Précédent | 9/23 | Suivant

Pour un artiste, avoir accès à un robot industriel est excitant. en tant que ready-made, l’objet est déjà riche d’interprétation : un représentant de l’industriel, du capitalisme, de la déshumanisation du travail, mais aussi un outil dans ce qu’il a de plus glaçant : puissant, précis, froid.
C’est aussi un défi technique : programmer un robot demande du temps, une connaissance pointue des possibilités et risques de la machine. Le recours à un technicien est souvent nécessaire, ce qui crée un intermédiaire entre artiste et outil, pas toujours facile à gérer.

Robotlab

Les membres de Robotlab, Matthias Gommel, Martina Haitz, Jan Zappe sont d’anciens étudiants du ZKM, le Centre d’art et des médias de Karlsruhe. Ils continuent à collaborer avec l’institut depuis, et ont depuis le début des années 2000 travaillé avec des robots industriels.
Les membres de ce groupe pointu regrettent le manque de contact entre robots et humains, au sens le plus premier du terme : les robots sont confinés dans des espaces de production où les humains sont rares et ne sont pas les bienvenus. Leur premier but est donc d’importer des robots dans l’espace public, pour que le visiteur se confronte à leur masse, leurs mouvements, leur odeur et les sons qu’ils émettent.
Leurs premières expériences se feront avec un robot KUKA. En 2000, une série de courtes expérimentations permettent au public d’interfacer avec un de ces robots, grâce à un micro par exemple.

The six-axial articulated robot of the type KUKA KR 125 has a weight of 2.5 tons and a cruising radius of approx. 3 meters. It is able to move 125 kilogram at up to 2 meters per second with an accurate to two-tenths of a millimeter in space.

Des projets plus élaborés vont ensuite être mis en place. Du scratch de vinyle, des portraits de visiteurs, des silhouettes, et en 2007 est présenté un des plus aboutis des projets : The Bios Bible, une pièce où le robot calligraphie une bible. En 2014 une version écrivant la Thora sera exposée.
En 2014, le groupe propose The big picture, un dessin d’une dizaine de mètres carrés, réalisé au feutre fin en une seule ligne continue tracée pendant plus de deux semaines par un robot. L’image est un panorama de Mars, ramené par un autre robot. L’oeuvre s’inscrit donc dans la tradition du paysage, sauf que l’humain en est exclu aussi bien dans sa capture que dans sa restitution.

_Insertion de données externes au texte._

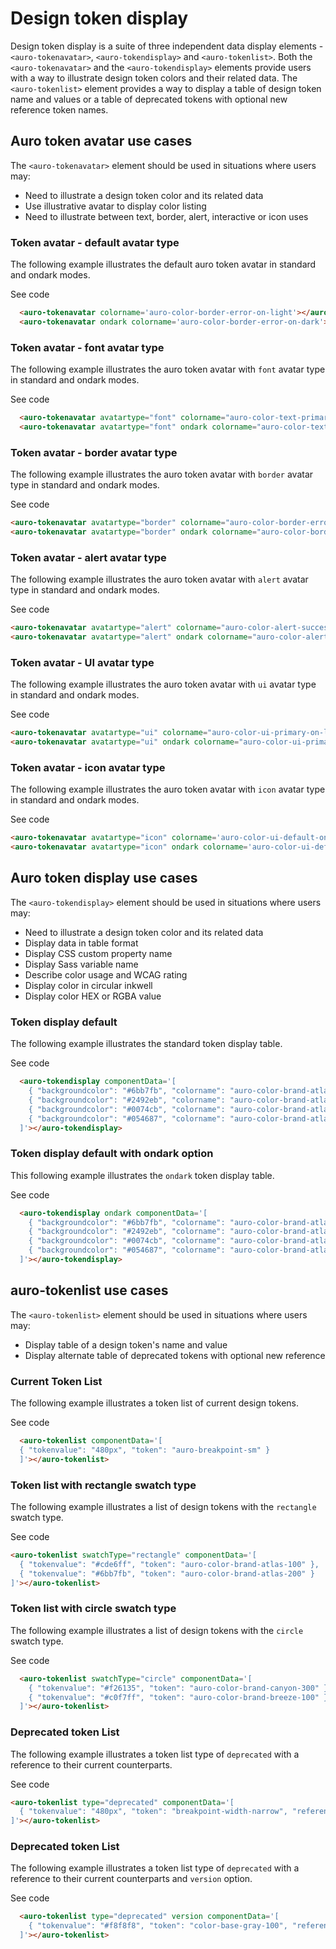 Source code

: # Design token display

Design token display is a suite of three independent data display elements - `<auro-tokenavatar>`, `<auro-tokendisplay>` and `<auro-tokenlist>`. Both the `<auro-tokenavatar>` and the `<auro-tokendisplay>` elements provide users with a way to illustrate design token colors and their related data. The `<auro-tokenlist>` element provides a way to display a table of design token name and values or a table of deprecated tokens with optional new reference token names.

## Auro token avatar use cases

The `<auro-tokenavatar>` element should be used in situations where users may:

* Need to illustrate a design token color and its related data
* Use illustrative avatar to display color listing
* Need to illustrate between text, border, alert, interactive or icon uses

### Token avatar - default avatar type

The following example illustrates the default auro token avatar in standard and ondark modes.

<div class="exampleWrapper">
  <auro-tokenavatar colorname='auro-color-border-error-on-light'></auro-tokenavatar>
  <auro-tokenavatar ondark colorname='auro-color-border-error-on-dark'></auro-tokenavatar>
</div>

<auro-accordion lowProfile justifyRight>
  <span slot="trigger">See code</span>

  ```html
    <auro-tokenavatar colorname='auro-color-border-error-on-light'></auro-tokenavatar>
    <auro-tokenavatar ondark colorname='auro-color-border-error-on-dark'></auro-tokenavatar>
  ```
</auro-accordion>

### Token avatar - font avatar type

The following example illustrates the auro token avatar with `font` avatar type in standard and ondark modes.

<div class="exampleWrapper">
  <auro-tokenavatar avatartype="font" colorname="auro-color-text-primary-on-light"></auro-tokenavatar>
  <auro-tokenavatar avatartype="font" ondark colorname="auro-color-text-primary-on-dark"></auro-tokenavatar>
</div>

<auro-accordion lowProfile justifyRight>
  <span slot="trigger">See code</span>

  ```html
    <auro-tokenavatar avatartype="font" colorname="auro-color-text-primary-on-light"></auro-tokenavatar>
    <auro-tokenavatar avatartype="font" ondark colorname="auro-color-text-primary-on-dark"></auro-tokenavatar>
  ```
</auro-accordion>

### Token avatar - border avatar type

The following example illustrates the auro token avatar with `border` avatar type in standard and ondark modes.

<div class="exampleWrapper">
  <auro-tokenavatar avatartype="border" colorname="auro-color-border-error-on-light"></auro-tokenavatar>
  <auro-tokenavatar avatartype="border" ondark colorname="auro-color-border-error-on-dark"></auro-tokenavatar>
</div>

<auro-accordion lowProfile justifyRight>
  <span slot="trigger">See code</span>

  ```html
  <auro-tokenavatar avatartype="border" colorname="auro-color-border-error-on-light"></auro-tokenavatar>
  <auro-tokenavatar avatartype="border" ondark colorname="auro-color-border-error-on-dark"></auro-tokenavatar>
  ```
</auro-accordion>

### Token avatar - alert avatar type

The following example illustrates the auro token avatar with `alert` avatar type in standard and ondark modes.

<div class="exampleWrapper">
  <auro-tokenavatar avatartype="alert" colorname="auro-color-alert-success-on-light"></auro-tokenavatar>
  <auro-tokenavatar avatartype="alert" ondark colorname="auro-color-alert-success-on-dark"></auro-tokenavatar>
</div>

<auro-accordion lowProfile justifyRight>
  <span slot="trigger">See code</span>

  ```html
  <auro-tokenavatar avatartype="alert" colorname="auro-color-alert-success-on-light"></auro-tokenavatar>
  <auro-tokenavatar avatartype="alert" ondark colorname="auro-color-alert-success-on-dark"></auro-tokenavatar>
  ```
</auro-accordion>

### Token avatar - UI avatar type

The following example illustrates the auro token avatar with `ui` avatar type in standard and ondark modes.

<div class="exampleWrapper">
  <auro-tokenavatar avatartype="ui" colorname="auro-color-ui-default-on-light"></auro-tokenavatar>
  <auro-tokenavatar avatartype="ui" ondark colorname="auro-color-ui-default-on-dark"></auro-tokenavatar>
</div>

<auro-accordion lowProfile justifyRight>
  <span slot="trigger">See code</span>

  ```html
  <auro-tokenavatar avatartype="ui" colorname="auro-color-ui-primary-on-light"></auro-tokenavatar>
  <auro-tokenavatar avatartype="ui" ondark colorname="auro-color-ui-primary-on-dark"></auro-tokenavatar>
  ```
</auro-accordion>

### Token avatar - icon avatar type

The following example illustrates the auro token avatar with `icon` avatar type in standard and ondark modes.

<div class="exampleWrapper">
  <auro-tokenavatar avatartype="icon" colorname='auro-color-ui-default-on-light'></auro-tokenavatar>
  <auro-tokenavatar avatartype="icon" ondark colorname='auro-color-ui-default-on-dark'></auro-tokenavatar>
</div>

<auro-accordion lowProfile justifyRight>
  <span slot="trigger">See code</span>

  ```html
  <auro-tokenavatar avatartype="icon" colorname='auro-color-ui-default-on-light'></auro-tokenavatar>
  <auro-tokenavatar avatartype="icon" ondark colorname='auro-color-ui-default-on-dark'></auro-tokenavatar>
  ```
</auro-accordion>

## Auro token display use cases

The `<auro-tokendisplay>` element should be used in situations where users may:

* Need to illustrate a design token color and its related data
* Display data in table format
* Display CSS custom property name
* Display Sass variable name
* Describe color usage and WCAG rating
* Display color in circular inkwell
* Display color HEX or RGBA value

### Token display default

The following example illustrates the standard token display table.

<div class="exampleWrapper">
  <auro-tokendisplay componentData='[
    { "backgroundcolor": "#6bb7fb", "colorname": "auro-color-brand-atlas-200", "usage": "Notification color on light backgrounds" },
    { "backgroundcolor": "#2492eb", "colorname": "auro-color-brand-atlas-300", "usage": "Notification color on light backgrounds" },
    { "backgroundcolor": "#0074cb", "colorname": "auro-color-brand-atlas-400", "wcag":"AAA", "usage": "Notification color on light backgrounds" },
    { "backgroundcolor": "#054687", "colorname": "auro-color-brand-atlas-500", "usage": "Notification color on light backgrounds" },
    { "backgroundcolor": "rgba(1,1,1,0.5)", "colorname": "auro-color-brand-atlas-600", "usage": "Example of failure to load wcag response" }
  ]'></auro-tokendisplay>
</div>

<auro-accordion lowProfile justifyRight>
  <span slot="trigger">See code</span>

  ```html
    <auro-tokendisplay componentData='[
      { "backgroundcolor": "#6bb7fb", "colorname": "auro-color-brand-atlas-200", "usage": "Notification color on light backgrounds" },
      { "backgroundcolor": "#2492eb", "colorname": "auro-color-brand-atlas-300", "usage": "Notification color on light backgrounds" },
      { "backgroundcolor": "#0074cb", "colorname": "auro-color-brand-atlas-400", "usage": "Notification color on light backgrounds" },
      { "backgroundcolor": "#054687", "colorname": "auro-color-brand-atlas-500", "usage": "Notification color on light backgrounds" }
    ]'></auro-tokendisplay>
  ```
</auro-accordion>

### Token display default with ondark option

This following example illustrates the `ondark` token display table.

<div class="exampleWrapper">
  <auro-tokendisplay ondark componentData='[
    { "backgroundcolor": "#6bb7fb", "colorname": "auro-color-brand-atlas-200", "usage": "Notification color on light backgrounds" },
    { "backgroundcolor": "#2492eb", "colorname": "auro-color-brand-atlas-300", "usage": "Notification color on light backgrounds" },
    { "backgroundcolor": "#0074cb", "colorname": "auro-color-brand-atlas-400", "usage": "Notification color on light backgrounds" },
    { "backgroundcolor": "#054687", "colorname": "auro-color-brand-atlas-500", "usage": "Notification color on light backgrounds" }
  ]'></auro-tokendisplay>
</div>

<auro-accordion lowProfile justifyRight>
  <span slot="trigger">See code</span>

  ```html
    <auro-tokendisplay ondark componentData='[
      { "backgroundcolor": "#6bb7fb", "colorname": "auro-color-brand-atlas-200", "usage": "Notification color on light backgrounds" },
      { "backgroundcolor": "#2492eb", "colorname": "auro-color-brand-atlas-300", "usage": "Notification color on light backgrounds" },
      { "backgroundcolor": "#0074cb", "colorname": "auro-color-brand-atlas-400", "usage": "Notification color on light backgrounds" },
      { "backgroundcolor": "#054687", "colorname": "auro-color-brand-atlas-500", "usage": "Notification color on light backgrounds" },
    ]'></auro-tokendisplay>
  ```
</auro-accordion>

## auro-tokenlist use cases

The `<auro-tokenlist>` element should be used in situations where users may:

* Display table of a design token's name and value
* Display alternate table of deprecated tokens with optional new reference

### Current Token List

The following example illustrates a token list of current design tokens.

<div class="exampleWrapper">
  <auro-tokenlist componentData='[
    { "tokenvalue": "660px", "token": "auro-breakpoint-sm" },
    { "tokenvalue": "0.75", "token": "auro-size-sm" }
  ]'></auro-tokenlist>
</div>

<auro-accordion lowProfile justifyRight>
  <span slot="trigger">See code</span>

  ```html
    <auro-tokenlist componentData='[
    { "tokenvalue": "480px", "token": "auro-breakpoint-sm" }
    ]'></auro-tokenlist>
  ```
</auro-accordion>

### Token list with rectangle swatch type

The following example illustrates a list of design tokens with the `rectangle` swatch type.

<div class="exampleWrapper">
  <auro-tokenlist swatchType="rectangle" componentData='[
    { "tokenvalue": "#cde6ff", "token": "auro-color-brand-atlas-100" },
    { "tokenvalue": "#6bb7fb", "token": "auro-color-brand-atlas-200" }
  ]'></auro-tokenlist>
</div>

<auro-accordion lowProfile justifyRight>
  <span slot="trigger">See code</span>

  ```html
  <auro-tokenlist swatchType="rectangle" componentData='[
    { "tokenvalue": "#cde6ff", "token": "auro-color-brand-atlas-100" },
    { "tokenvalue": "#6bb7fb", "token": "auro-color-brand-atlas-200" }
  ]'></auro-tokenlist>
  ```
</auro-accordion>

### Token list with circle swatch type

The following example illustrates a list of design tokens with the `circle` swatch type.

<div class="exampleWrapper">
  <auro-tokenlist swatchType="circle" componentData='[
    { "tokenvalue": "#f26135", "token": "auro-color-brand-canyon-300" },
    { "tokenvalue": "#c0f7ff", "token": "auro-color-brand-breeze-100" }
  ]'></auro-tokenlist>
</div>

<auro-accordion lowProfile justifyRight>
  <span slot="trigger">See code</span>

  ```html
    <auro-tokenlist swatchType="circle" componentData='[
      { "tokenvalue": "#f26135", "token": "auro-color-brand-canyon-300" },
      { "tokenvalue": "#c0f7ff", "token": "auro-color-brand-breeze-100" }
    ]'></auro-tokenlist>
  ```
</auro-accordion>

### Deprecated token List

The following example illustrates a token list type of `deprecated` with a reference to their current counterparts.

<div class="exampleWrapper">
  <auro-tokenlist type="deprecated" componentData='[
    { "tokenvalue": "480px", "token": "breakpoint-width-narrow", "reference": "auro-breakpoint-sm" }
  ]'></auro-tokenlist>
</div>

<auro-accordion lowProfile justifyRight>
  <span slot="trigger">See code</span>

  ```html
  <auro-tokenlist type="deprecated" componentData='[
    { "tokenvalue": "480px", "token": "breakpoint-width-narrow", "reference": "auro-breakpoint-sm" }
  ]'></auro-tokenlist>
  ```
</auro-accordion>

### Deprecated token List

The following example illustrates a token list type of `deprecated` with a reference to their current counterparts and `version` option.

<div class="exampleWrapper">
  <auro-tokenlist type="deprecated" version componentData='[
    { "tokenvalue": "#f8f8f8", "token": "color-base-gray-100", "reference": "auro-color-brand-gray-100", "version": "3.0.1" }
  ]'></auro-tokenlist>
</div>

<auro-accordion lowProfile justifyRight>
  <span slot="trigger">See code</span>

  ```html
    <auro-tokenlist type="deprecated" version componentData='[
      { "tokenvalue": "#f8f8f8", "token": "color-base-gray-100", "reference": "auro-color-brand-gray-100", "version": "3.0.1" }
    ]'></auro-tokenlist>
  ```
</auro-accordion>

Cant’ Help Myself de sun yuan et peng yu

Première oeuvre robotique acquise par le Guggenheim, cette pièce de 2016 est un robot raclant continuellement vers elle un liquide épais et rougeâtre, évoquant le sang.

Les artistes ont encodé 32 mouvements qui s’enchainent aléatoirement. La tâche que semble effectuer le robot - garder près d’elle la masse liquide et grasse - est impossible, ce qui provoque chez le spectateur une forme d’empathie renforcée par les mouvements agités du bras muni d’une énorme raclette.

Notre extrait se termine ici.